[[ Data shown open ]]
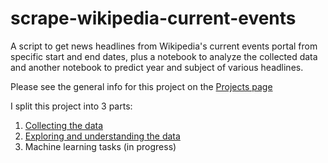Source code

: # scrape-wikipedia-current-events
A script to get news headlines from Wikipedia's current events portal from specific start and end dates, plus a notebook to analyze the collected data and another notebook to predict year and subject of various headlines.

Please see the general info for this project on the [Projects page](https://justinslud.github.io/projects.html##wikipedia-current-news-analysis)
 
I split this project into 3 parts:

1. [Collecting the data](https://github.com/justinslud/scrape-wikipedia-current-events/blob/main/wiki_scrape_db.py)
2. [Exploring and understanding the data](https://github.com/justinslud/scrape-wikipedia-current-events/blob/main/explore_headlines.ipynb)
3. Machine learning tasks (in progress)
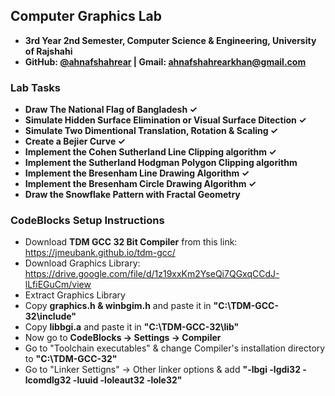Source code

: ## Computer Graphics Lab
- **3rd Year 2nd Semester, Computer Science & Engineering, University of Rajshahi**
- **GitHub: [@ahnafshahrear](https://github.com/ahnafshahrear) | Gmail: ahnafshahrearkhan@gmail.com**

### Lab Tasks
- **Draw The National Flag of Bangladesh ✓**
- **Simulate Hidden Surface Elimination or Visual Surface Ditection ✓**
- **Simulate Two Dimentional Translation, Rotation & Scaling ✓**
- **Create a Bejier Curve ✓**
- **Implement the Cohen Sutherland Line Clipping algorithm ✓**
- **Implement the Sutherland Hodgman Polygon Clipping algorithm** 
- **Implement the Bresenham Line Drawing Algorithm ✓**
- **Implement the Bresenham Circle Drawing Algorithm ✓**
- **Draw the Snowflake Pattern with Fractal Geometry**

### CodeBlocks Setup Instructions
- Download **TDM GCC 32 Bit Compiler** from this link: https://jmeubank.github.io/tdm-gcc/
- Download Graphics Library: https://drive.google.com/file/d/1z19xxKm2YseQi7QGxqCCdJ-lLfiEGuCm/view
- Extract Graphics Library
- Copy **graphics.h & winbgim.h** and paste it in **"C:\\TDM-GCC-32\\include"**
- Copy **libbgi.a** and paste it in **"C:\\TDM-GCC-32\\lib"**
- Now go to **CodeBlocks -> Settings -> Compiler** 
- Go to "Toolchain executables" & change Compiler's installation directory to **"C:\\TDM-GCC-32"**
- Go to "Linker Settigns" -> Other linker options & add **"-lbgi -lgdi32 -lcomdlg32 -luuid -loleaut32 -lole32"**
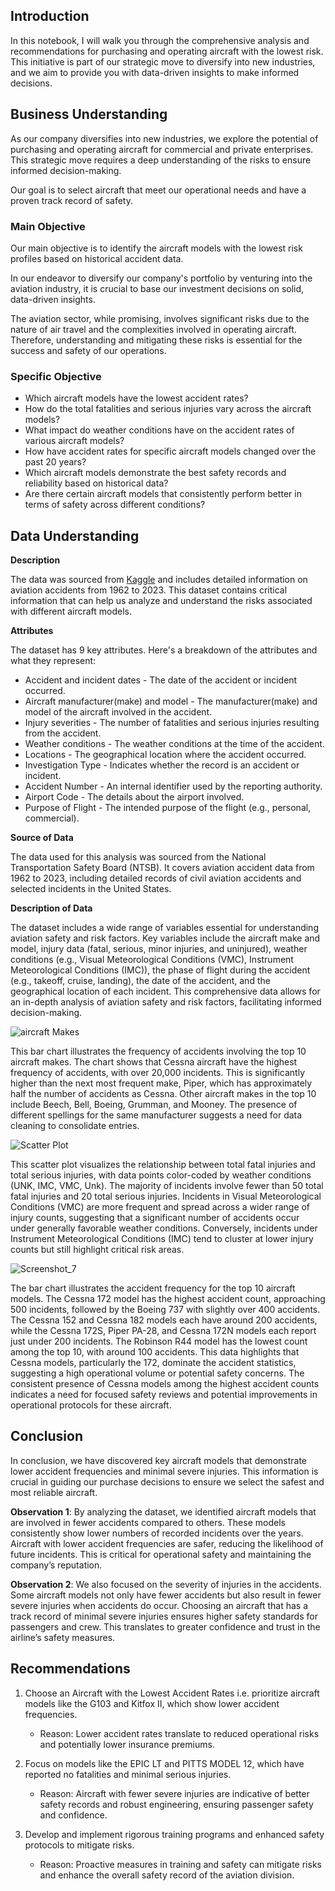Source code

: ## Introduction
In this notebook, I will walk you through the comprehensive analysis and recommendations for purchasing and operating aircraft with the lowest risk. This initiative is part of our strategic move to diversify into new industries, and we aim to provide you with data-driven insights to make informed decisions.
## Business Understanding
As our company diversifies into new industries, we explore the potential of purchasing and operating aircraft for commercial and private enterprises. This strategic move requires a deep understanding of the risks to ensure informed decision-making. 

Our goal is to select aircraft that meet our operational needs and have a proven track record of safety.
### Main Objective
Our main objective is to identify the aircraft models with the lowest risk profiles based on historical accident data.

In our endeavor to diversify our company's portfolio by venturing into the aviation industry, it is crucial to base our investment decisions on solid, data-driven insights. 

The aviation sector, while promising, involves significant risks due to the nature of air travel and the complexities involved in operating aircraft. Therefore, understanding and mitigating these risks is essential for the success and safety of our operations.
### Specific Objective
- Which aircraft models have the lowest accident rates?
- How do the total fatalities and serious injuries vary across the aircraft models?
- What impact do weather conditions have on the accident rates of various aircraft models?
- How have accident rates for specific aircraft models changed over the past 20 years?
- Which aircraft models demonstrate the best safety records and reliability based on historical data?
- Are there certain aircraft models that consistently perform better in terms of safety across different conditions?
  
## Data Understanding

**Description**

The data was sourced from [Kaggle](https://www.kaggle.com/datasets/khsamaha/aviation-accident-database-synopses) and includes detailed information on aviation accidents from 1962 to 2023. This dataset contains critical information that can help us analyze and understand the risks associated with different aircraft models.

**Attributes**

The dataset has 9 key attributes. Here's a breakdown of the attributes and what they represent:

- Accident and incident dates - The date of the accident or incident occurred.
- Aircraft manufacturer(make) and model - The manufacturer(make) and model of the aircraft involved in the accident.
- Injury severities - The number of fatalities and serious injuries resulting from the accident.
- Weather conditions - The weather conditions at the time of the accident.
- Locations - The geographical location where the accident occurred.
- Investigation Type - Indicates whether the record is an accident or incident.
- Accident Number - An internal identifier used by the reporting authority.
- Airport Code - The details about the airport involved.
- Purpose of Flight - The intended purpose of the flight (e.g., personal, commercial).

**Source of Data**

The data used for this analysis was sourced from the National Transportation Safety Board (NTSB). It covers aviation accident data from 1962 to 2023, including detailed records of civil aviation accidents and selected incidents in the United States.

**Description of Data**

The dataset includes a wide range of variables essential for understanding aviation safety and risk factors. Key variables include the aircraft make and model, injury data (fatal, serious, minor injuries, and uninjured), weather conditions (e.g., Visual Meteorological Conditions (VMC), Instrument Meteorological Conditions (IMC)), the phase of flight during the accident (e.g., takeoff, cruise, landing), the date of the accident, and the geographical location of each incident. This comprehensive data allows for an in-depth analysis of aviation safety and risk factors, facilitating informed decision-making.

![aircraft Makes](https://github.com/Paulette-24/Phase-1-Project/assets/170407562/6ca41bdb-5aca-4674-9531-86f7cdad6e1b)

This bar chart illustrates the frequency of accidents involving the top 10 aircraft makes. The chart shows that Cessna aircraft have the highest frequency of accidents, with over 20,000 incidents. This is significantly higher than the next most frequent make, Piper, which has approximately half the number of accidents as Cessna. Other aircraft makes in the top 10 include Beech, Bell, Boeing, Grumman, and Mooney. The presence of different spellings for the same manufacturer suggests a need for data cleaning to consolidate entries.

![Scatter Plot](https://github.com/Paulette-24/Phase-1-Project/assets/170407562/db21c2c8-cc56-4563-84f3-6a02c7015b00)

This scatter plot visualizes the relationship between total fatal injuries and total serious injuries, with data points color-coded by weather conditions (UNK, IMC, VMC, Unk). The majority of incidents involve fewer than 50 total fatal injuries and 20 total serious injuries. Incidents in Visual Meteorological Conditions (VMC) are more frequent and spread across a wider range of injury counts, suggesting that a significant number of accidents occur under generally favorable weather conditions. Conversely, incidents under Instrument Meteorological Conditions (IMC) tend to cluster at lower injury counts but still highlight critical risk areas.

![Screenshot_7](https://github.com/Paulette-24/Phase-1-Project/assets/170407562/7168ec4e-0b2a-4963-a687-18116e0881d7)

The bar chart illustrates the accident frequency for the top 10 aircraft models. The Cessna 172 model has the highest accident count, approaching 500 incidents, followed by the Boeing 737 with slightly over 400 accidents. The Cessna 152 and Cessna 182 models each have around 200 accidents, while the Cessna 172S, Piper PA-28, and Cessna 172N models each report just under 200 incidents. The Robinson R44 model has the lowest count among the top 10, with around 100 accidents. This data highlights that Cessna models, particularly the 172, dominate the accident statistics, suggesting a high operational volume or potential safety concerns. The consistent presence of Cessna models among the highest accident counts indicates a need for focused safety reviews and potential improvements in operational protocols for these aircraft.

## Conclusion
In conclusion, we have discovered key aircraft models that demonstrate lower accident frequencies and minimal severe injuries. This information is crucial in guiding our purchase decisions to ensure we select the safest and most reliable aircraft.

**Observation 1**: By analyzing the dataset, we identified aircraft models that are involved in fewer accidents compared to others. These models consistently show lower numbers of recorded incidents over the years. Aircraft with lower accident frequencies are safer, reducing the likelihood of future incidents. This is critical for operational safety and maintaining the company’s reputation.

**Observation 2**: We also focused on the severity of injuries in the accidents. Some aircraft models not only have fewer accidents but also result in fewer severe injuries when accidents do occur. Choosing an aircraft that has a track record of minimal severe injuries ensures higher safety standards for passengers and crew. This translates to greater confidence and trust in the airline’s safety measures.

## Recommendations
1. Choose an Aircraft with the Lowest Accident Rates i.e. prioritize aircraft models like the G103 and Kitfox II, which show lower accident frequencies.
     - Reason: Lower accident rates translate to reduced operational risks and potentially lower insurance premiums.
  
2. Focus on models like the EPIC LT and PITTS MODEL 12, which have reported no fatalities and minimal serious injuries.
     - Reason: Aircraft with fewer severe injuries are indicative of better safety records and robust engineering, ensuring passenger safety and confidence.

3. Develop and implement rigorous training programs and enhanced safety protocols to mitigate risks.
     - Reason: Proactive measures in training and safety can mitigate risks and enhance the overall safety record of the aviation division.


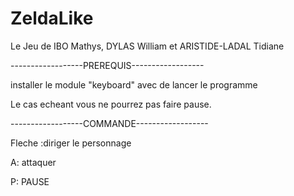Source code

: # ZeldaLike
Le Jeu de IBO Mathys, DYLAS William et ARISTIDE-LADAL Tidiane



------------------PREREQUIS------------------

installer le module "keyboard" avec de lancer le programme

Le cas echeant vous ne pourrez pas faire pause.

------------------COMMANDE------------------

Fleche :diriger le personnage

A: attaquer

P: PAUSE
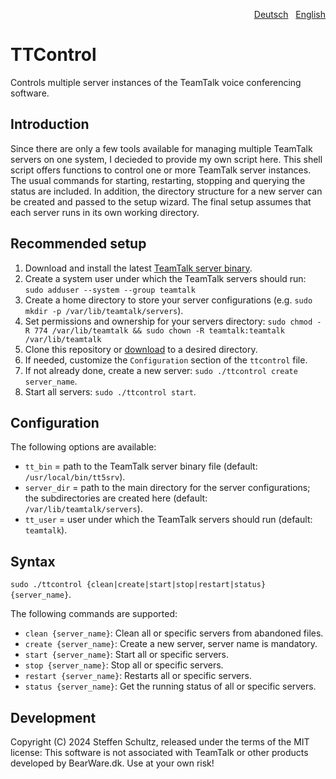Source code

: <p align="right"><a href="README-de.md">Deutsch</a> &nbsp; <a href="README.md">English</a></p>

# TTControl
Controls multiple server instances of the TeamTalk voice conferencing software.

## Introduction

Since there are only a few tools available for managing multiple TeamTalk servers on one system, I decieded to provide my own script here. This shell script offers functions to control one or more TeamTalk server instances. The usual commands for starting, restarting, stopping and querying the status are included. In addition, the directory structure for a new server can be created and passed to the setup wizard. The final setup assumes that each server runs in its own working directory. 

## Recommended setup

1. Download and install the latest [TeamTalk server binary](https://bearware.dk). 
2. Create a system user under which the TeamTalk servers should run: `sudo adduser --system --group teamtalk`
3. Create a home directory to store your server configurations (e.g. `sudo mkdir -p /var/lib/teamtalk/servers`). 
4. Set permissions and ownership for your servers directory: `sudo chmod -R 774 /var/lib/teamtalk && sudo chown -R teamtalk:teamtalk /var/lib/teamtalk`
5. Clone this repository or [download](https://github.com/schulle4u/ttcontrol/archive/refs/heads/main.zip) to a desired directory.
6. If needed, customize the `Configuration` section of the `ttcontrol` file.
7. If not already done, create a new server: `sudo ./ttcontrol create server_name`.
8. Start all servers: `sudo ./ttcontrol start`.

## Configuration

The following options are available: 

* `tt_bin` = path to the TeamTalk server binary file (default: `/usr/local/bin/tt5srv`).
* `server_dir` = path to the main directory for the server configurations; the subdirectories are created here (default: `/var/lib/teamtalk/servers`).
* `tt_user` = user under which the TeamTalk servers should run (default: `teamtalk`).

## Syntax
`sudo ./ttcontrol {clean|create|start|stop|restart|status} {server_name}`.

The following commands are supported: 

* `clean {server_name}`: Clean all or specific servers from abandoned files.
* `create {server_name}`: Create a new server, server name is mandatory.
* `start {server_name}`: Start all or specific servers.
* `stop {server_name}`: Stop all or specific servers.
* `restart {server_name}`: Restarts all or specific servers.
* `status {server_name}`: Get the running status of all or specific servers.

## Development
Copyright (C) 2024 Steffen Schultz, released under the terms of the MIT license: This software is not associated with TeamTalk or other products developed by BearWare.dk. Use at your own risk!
[[ Data shown closed ]]
Exercise: The first line of the entries, the line containing "1. [Collecting the", and every line between them are to be output exactly; pictures are not.

Your solution:
Source code

: # scrape-wikipedia-current-events
A script to get news headlines from Wikipedia's current events portal from specific start and end dates, plus a notebook to analyze the collected data and another notebook to predict year and subject of various headlines.

Please see the general info for this project on the [Projects page](https://justinslud.github.io/projects.html##wikipedia-current-news-analysis)
 
I split this project into 3 parts:

1. [Collecting the data](https://github.com/justinslud/scrape-wikipedia-current-events/blob/main/wiki_scrape_db.py)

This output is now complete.